Wasser ist ein wertvolles Gut

Die anhaltende Trockenheit setzt dem Grundwasserpegel zu. Die Gemeinde Weissach im Tal ruft ihre Bürgerinnen und Bürger deshalb zum Wassersparen auf. Andernorts sind bereits Verbote ausgesprochen worden.
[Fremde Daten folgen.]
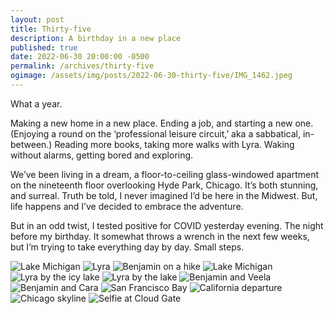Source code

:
 ```yaml
---
layout: post
title: Thirty-five
description: A birthday in a new place
published: true
date: 2022-06-30 20:00:00 -0500
permalink: /archives/thirty-five
ogimage: /assets/img/posts/2022-06-30-thirty-five/IMG_1462.jpeg
---
```

What a year.

Making a new home in a new place. Ending a job, and starting a new one. (Enjoying a round on the ‘professional leisure circuit,’ aka a sabbatical, in-between.) Reading more books, taking more walks with Lyra. Waking without alarms, getting bored and exploring.

We’ve been living in a dream, a floor-to-ceiling glass-windowed apartment on the nineteenth floor overlooking Hyde Park, Chicago. It’s both stunning, and surreal. Truth be told, I never imagined I’d be here in the Midwest. But, life happens and I’ve decided to embrace the adventure.

But in an odd twist, I tested positive for COVID yesterday evening. The night before my birthday. It somewhat throws a wrench in the next few weeks, but I’m trying to take everything day by day. Small steps.

![Lake Michigan][1]
![Lyra][2]
![Benjamin on a hike][3]
![Lake Michigan][4]
![Lyra by the icy lake][5]
![Lyra by the lake][6]
![Benjamin and Veela][7]
![Benjamin and Cara][8]
![San Francisco Bay][9]
![California departure][10]
![Chicago skyline][11]
![Selfie at Cloud Gate][12]

[1]: /assets/img/posts/2022-06-30-thirty-five/IMG_6198.jpeg
[2]: /assets/img/posts/2022-06-30-thirty-five/IMG_7333.jpeg
[3]: /assets/img/posts/2022-06-30-thirty-five/IMG_7618.jpeg
[4]: /assets/img/posts/2022-06-30-thirty-five/IMG_9170.jpeg
[5]: /assets/img/posts/2022-06-30-thirty-five/IMG_0342.jpeg
[6]: /assets/img/posts/2022-06-30-thirty-five/IMG_0353.jpeg
[7]: /assets/img/posts/2022-06-30-thirty-five/IMG_0919.jpeg
[8]: /assets/img/posts/2022-06-30-thirty-five/IMG_1171.jpeg
[9]: /assets/img/posts/2022-06-30-thirty-five/IMG_1239.jpeg
[10]: /assets/img/posts/2022-06-30-thirty-five/IMG_1462.jpeg
[11]: /assets/img/posts/2022-06-30-thirty-five/IMG_3022.jpeg
[12]: /assets/img/posts/2022-06-30-thirty-five/IMG_3048.jpeg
Kämmerer Alexander Holz erklärt: Bei Wasserknappheit füllt das Fremdwasser der NOW (rechts) den Wasserhochbehälter Hohholz (links) automatisch wieder auf. Fotos: Alexander Becher

© Alexander Becher

Kämmerer Alexander Holz erklärt: Bei Wasserknappheit füllt das Fremdwasser der NOW (rechts) den Wasserhochbehälter Hohholz (links) automatisch wieder auf. Fotos: Alexander Becher

Von Melanie Maier

Weissach im Tal. Das Problem ist bei uns angekommen. Vor unserer Haustür, in Deutschland, im Rems-Murr-Kreis: Wasserknappheit. In Norditalien ist der Notstand schon Anfang Juli in einigen Regionen ausgerufen worden. Vielerorts muss das Trinkwasser seither rationiert werden. Da erschien der Mangel noch vergleichsweise weit weg. Doch nur zwei Wochen später, Mitte Juli, warnt der deutsche Städte- und Gemeindebund aufgrund der anhaltenden Trockenheit vor Wasserknappheit auch in Teilen Deutschlands.

Gartenbewässerung und Pools können zum Problem werden

Problematisch sei der drastisch steigende Wasserbedarf nicht nur in der Industrie und in der Landwirtschaft, sondern auch in Privathaushalten, erklärt Hauptgeschäftsführer Gerd Landsberg gegenüber dem „Handelsblatt“. Die Gartenbewässerung und das Füllen großer Pools mit Leitungswasser könne in den Sommermonaten zum echten Problem werden. „Rasensprenger verteilen in einer Stunde bis zu 800 Liter Trinkwasser“, warnt Landsberg. „Das kann die Versorgungsinfrastruktur in manchen Regionen an ihre Grenzen bringen.“ In Einzelfällen könnten kommunale Verwendungsverbote notwendig sein.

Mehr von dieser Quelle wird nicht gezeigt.